With this understanding of Moshe, we can explain why he does not qualify as the leader to bring the nation into Israel. In Parashat Chukat, the Torah relates the famous episode of Moshe’s hitting the rock despite being commanded to speak to the rock. It is at this point that Hashem tells Moshe and Aharon, “Lo Tavi’u Et HaKahal HaZeh El HaAretz Asher Natati Lahem,” “You will not bring this congregation to the land that I have given them” (BeMidbar 20:12). What was so bad about this sin that warranted such a harsh punishment for Moshe? Perhaps it was not so much that the sin itself was so terrible, but that the punishment reflects a fault in Moshe which disqualifies him to lead the young nation into the land. In this episode, Bnei Yisrael make a fair request, namely, for water, and Hashem never expresses anger toward the people for their request. Therefore, Moshe’s reaction is uncalled for and indicative of his negative inclination toward the nation. Such a person cannot bring the nation of God into the Promised Land. Hashem needs someone new, someone who has faith in the people, someone who is more willing to cope with and bend toward the needs and wants of the people. Moshe is an unbelievable teacher and a fantastic role model, but he is not the right person to lead the new nation.
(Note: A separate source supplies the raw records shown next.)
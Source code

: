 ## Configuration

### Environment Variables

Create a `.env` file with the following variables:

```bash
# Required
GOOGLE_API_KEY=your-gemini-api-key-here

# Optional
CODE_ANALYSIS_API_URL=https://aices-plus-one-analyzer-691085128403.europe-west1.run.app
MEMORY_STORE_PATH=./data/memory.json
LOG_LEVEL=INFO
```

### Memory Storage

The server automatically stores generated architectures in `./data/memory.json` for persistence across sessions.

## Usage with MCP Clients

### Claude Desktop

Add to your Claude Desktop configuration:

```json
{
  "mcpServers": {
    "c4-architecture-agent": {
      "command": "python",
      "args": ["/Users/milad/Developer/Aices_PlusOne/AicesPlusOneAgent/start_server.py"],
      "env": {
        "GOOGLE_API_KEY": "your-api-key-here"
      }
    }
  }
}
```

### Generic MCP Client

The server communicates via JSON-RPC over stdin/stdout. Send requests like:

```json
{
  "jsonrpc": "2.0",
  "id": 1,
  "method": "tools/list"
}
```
What makes Moshe’s reaction in Parashat Chukat different from his reaction in the beginning of this week’s Parashah is that here, he is somewhat justified. The people who were slaves in Egypt do deserve some skepticism directed at them, and that is why Hashem cannot take these people into Eretz Yisrael. He needs to wait for a new generation, one that did not go through slavery and assimilation for 210 years. Sadly, Moshe gets caught up in the old, and cannot make the transition into leading the young generation.
Every day in Davening we say, “Lo Kam BeYisrael KeMoshe Od,” “There hasn’t arisen in Bnei Yisrael someone like Moshe.” Nonetheless, Hashem chooses Yehoshua, the Talmid of Moshe, to lead the nation. Why does Hashem “downgrade” the level of the leader? Possibly, Hashem is teaching us an extremely important lesson. While Moshe is certainly an incredible person, he has a particular persona that is not conducive to doing everything. Everyone in this world has certain aspects that are stronger than others, and even someone as great as Moshe cannot fulfill roles that are contrary to his personality. We too must learn to focus on strong aspects, and although we should not ignore our negative aspects, we should aim to accomplish much, as Moshe did as the greatest teacher of Am Yisrael, with those positive attributes.
Editor’s Note: Rav Moshe Lichtenstein develops this theme at length in his work “Tzir VaTzon.” An early version of this book may be accessed at Yeshivat Har Etzion’s Virtual Beit Midrash.